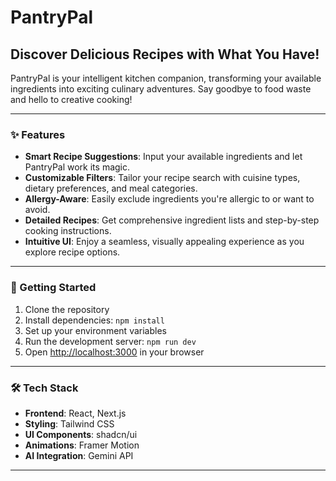 # PantryPal

## Discover Delicious Recipes with What You Have!

PantryPal is your intelligent kitchen companion, transforming your available ingredients into exciting culinary adventures. Say goodbye to food waste and hello to creative cooking!

---

### ✨ Features

- **Smart Recipe Suggestions**: Input your available ingredients and let PantryPal work its magic.
- **Customizable Filters**: Tailor your recipe search with cuisine types, dietary preferences, and meal categories.
- **Allergy-Aware**: Easily exclude ingredients you're allergic to or want to avoid.
- **Detailed Recipes**: Get comprehensive ingredient lists and step-by-step cooking instructions.
- **Intuitive UI**: Enjoy a seamless, visually appealing experience as you explore recipe options.

---

### 🚀 Getting Started

1. Clone the repository
2. Install dependencies: `npm install`
3. Set up your environment variables
4. Run the development server: `npm run dev`
5. Open [http://localhost:3000](http://localhost:3000) in your browser

---

### 🛠 Tech Stack

- **Frontend**: React, Next.js
- **Styling**: Tailwind CSS
- **UI Components**: shadcn/ui
- **Animations**: Framer Motion
- **AI Integration**: Gemini API

---
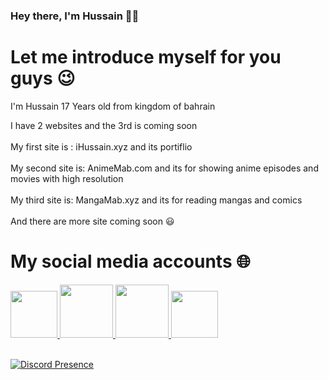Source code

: ### Hey there, I'm Hussain 👋🏼


# Let me introduce myself for you guys 😉

I'm Hussain 17 Years old from kingdom of bahrain</br>

I have 2 websites and the 3rd is coming soon</br>
</br>
My first site is : iHussain.xyz and its portiflio </br>
</br>
My second site is: AnimeMab.com and its for showing anime episodes and movies with high resolution</br>
</br>
My third site is: MangaMab.xyz and its for reading mangas and comics</br>
</br>
And there are more site coming soon 😃</br>


# My social media accounts 🌐

 <a href="https://www.instagram.com/xL77s_">
         <img src="https://media.discordapp.net/attachments/731420248254840913/1275535194849415219/Instagram.png?ex=66c6e6f8&is=66c59578&hm=02f3d94d847733af289fdfebad5cd26fcd1a8036b1af88cb2abe98b18ac536fe&=&format=webp&quality=lossless&width=460&height=460"
         width="75px" height="75px">
                                  
 <a href="https://www.twitter.com/xL77s_">
         <img src="https://media.discordapp.net/attachments/731420248254840913/1275535194241241129/Twitter.png?ex=66c6e6f8&is=66c59578&hm=0d8521bf9fc1a4f8f77cc96890526fa49397c9ca3ea3f3c5755d2854f03c3f45&=&format=webp&quality=lossless&width=460&height=460"
         width="85px" height="85px">
 
 <a href="https://www.tiktok.com/@xL77s">
         <img src="https://cdn.discordapp.com/attachments/731420248254840913/1275535195075776582/Tiktok.png?ex=66c6e6f8&is=66c59578&hm=15b8f88bb0770ff37d59ff49b61419e018e50c866980d328a1a27f5a74901e3c&"
         width="85px" height="85px">

   <a href="https://www.twitch.tv/Not7s7s">
         <img src="https://media.discordapp.net/attachments/731420248254840913/971710785405452318/unknown.png?width=676&height=676"
         width="75px" height="75px">
    </br>
  </br>
  
[![Discord Presence](https://lanyard.cnrad.dev/api/257891437650116608)](https://discord.com/users/257891437650116608)
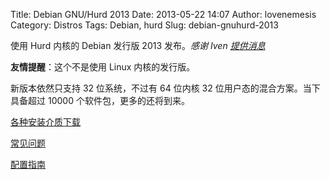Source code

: Title: Debian GNU/Hurd 2013
Date: 2013-05-22 14:07
Author: lovenemesis
Category: Distros
Tags: Debian, hurd
Slug: debian-gnuhurd-2013

使用 Hurd 内核的 Debian 发行版 2013 发布。*感谢 Iven
[提供消息](http://www.gnu.org/software/hurd/news/2013-05-debian_gnu_hurd_2013.html)*

**友情提醒**：这个不是使用 Linux 内核的发行版。

新版本依然只支持 32 位系统，不过有 64 位内核 32
位用户态的混合方案。当下具备超过 10000 个软件包，更多的还将到来。

[各种安装介质下载](http://ftp.debian-ports.org/debian-cd/hurd-i386/current/)

[常见问题](http://www.gnu.org/software/hurd/faq.html)

[配置指南](http://www.debian.org/ports/hurd/hurd-install)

────────────────

Now write out the data word for word, skipping every picture in it.

 # PantryPal

## Discover Delicious Recipes with What You Have!

PantryPal is your intelligent kitchen companion, transforming your available ingredients into exciting culinary adventures. Say goodbye to food waste and hello to creative cooking!

---

### ✨ Features

- **Smart Recipe Suggestions**: Input your available ingredients and let PantryPal work its magic.
- **Customizable Filters**: Tailor your recipe search with cuisine types, dietary preferences, and meal categories.
- **Allergy-Aware**: Easily exclude ingredients you're allergic to or want to avoid.
- **Detailed Recipes**: Get comprehensive ingredient lists and step-by-step cooking instructions.
- **Intuitive UI**: Enjoy a seamless, visually appealing experience as you explore recipe options.

---

### 🚀 Getting Started

1. Clone the repository
2. Install dependencies: `npm install`
3. Set up your environment variables
4. Run the development server: `npm run dev`
5. Open [http://localhost:3000](http://localhost:3000) in your browser

---

### 🛠 Tech Stack

- **Frontend**: React, Next.js
- **Styling**: Tailwind CSS
- **UI Components**: shadcn/ui
- **Animations**: Framer Motion
- **AI Integration**: Gemini API

---
Source code

: ### Hey there, I'm Hussain 👋🏼


# Let me introduce myself for you guys 😉

I'm Hussain 17 Years old from kingdom of bahrain</br>

I have 2 websites and the 3rd is coming soon</br>
</br>
My first site is : iHussain.xyz and its portiflio </br>
</br>
My second site is: AnimeMab.com and its for showing anime episodes and movies with high resolution</br>
</br>
My third site is: MangaMab.xyz and its for reading mangas and comics</br>
</br>
And there are more site coming soon 😃</br>


# My social media accounts 🌐

 <a href="https://www.instagram.com/xL77s_">
         <img src="https://media.discordapp.net/attachments/731420248254840913/1275535194849415219/Instagram.png?ex=66c6e6f8&is=66c59578&hm=02f3d94d847733af289fdfebad5cd26fcd1a8036b1af88cb2abe98b18ac536fe&=&format=webp&quality=lossless&width=460&height=460"
         width="75px" height="75px">
                                  
 <a href="https://www.twitter.com/xL77s_">
         <img src="https://media.discordapp.net/attachments/731420248254840913/1275535194241241129/Twitter.png?ex=66c6e6f8&is=66c59578&hm=0d8521bf9fc1a4f8f77cc96890526fa49397c9ca3ea3f3c5755d2854f03c3f45&=&format=webp&quality=lossless&width=460&height=460"
         width="85px" height="85px">
 
 <a href="https://www.tiktok.com/@xL77s">
         <img src="https://cdn.discordapp.com/attachments/731420248254840913/1275535195075776582/Tiktok.png?ex=66c6e6f8&is=66c59578&hm=15b8f88bb0770ff37d59ff49b61419e018e50c866980d328a1a27f5a74901e3c&"
         width="85px" height="85px">

   <a href="https://www.twitch.tv/Not7s7s">
         <img src="https://media.discordapp.net/attachments/731420248254840913/971710785405452318/unknown.png?width=676&height=676"
         width="75px" height="75px">
    </br>
  </br>
  
[![Discord Presence](https://lanyard.cnrad.dev/api/257891437650116608)](https://discord.com/users/257891437650116608)
Source code

: Title: Debian GNU/Hurd 2013
Date: 2013-05-22 14:07
Author: lovenemesis
Category: Distros
Tags: Debian, hurd
Slug: debian-gnuhurd-2013

使用 Hurd 内核的 Debian 发行版 2013 发布。*感谢 Iven
[提供消息](http://www.gnu.org/software/hurd/news/2013-05-debian_gnu_hurd_2013.html)*

**友情提醒**：这个不是使用 Linux 内核的发行版。

新版本依然只支持 32 位系统，不过有 64 位内核 32
位用户态的混合方案。当下具备超过 10000 个软件包，更多的还将到来。

[各种安装介质下载](http://ftp.debian-ports.org/debian-cd/hurd-i386/current/)

[常见问题](http://www.gnu.org/software/hurd/faq.html)

[配置指南](http://www.debian.org/ports/hurd/hurd-install)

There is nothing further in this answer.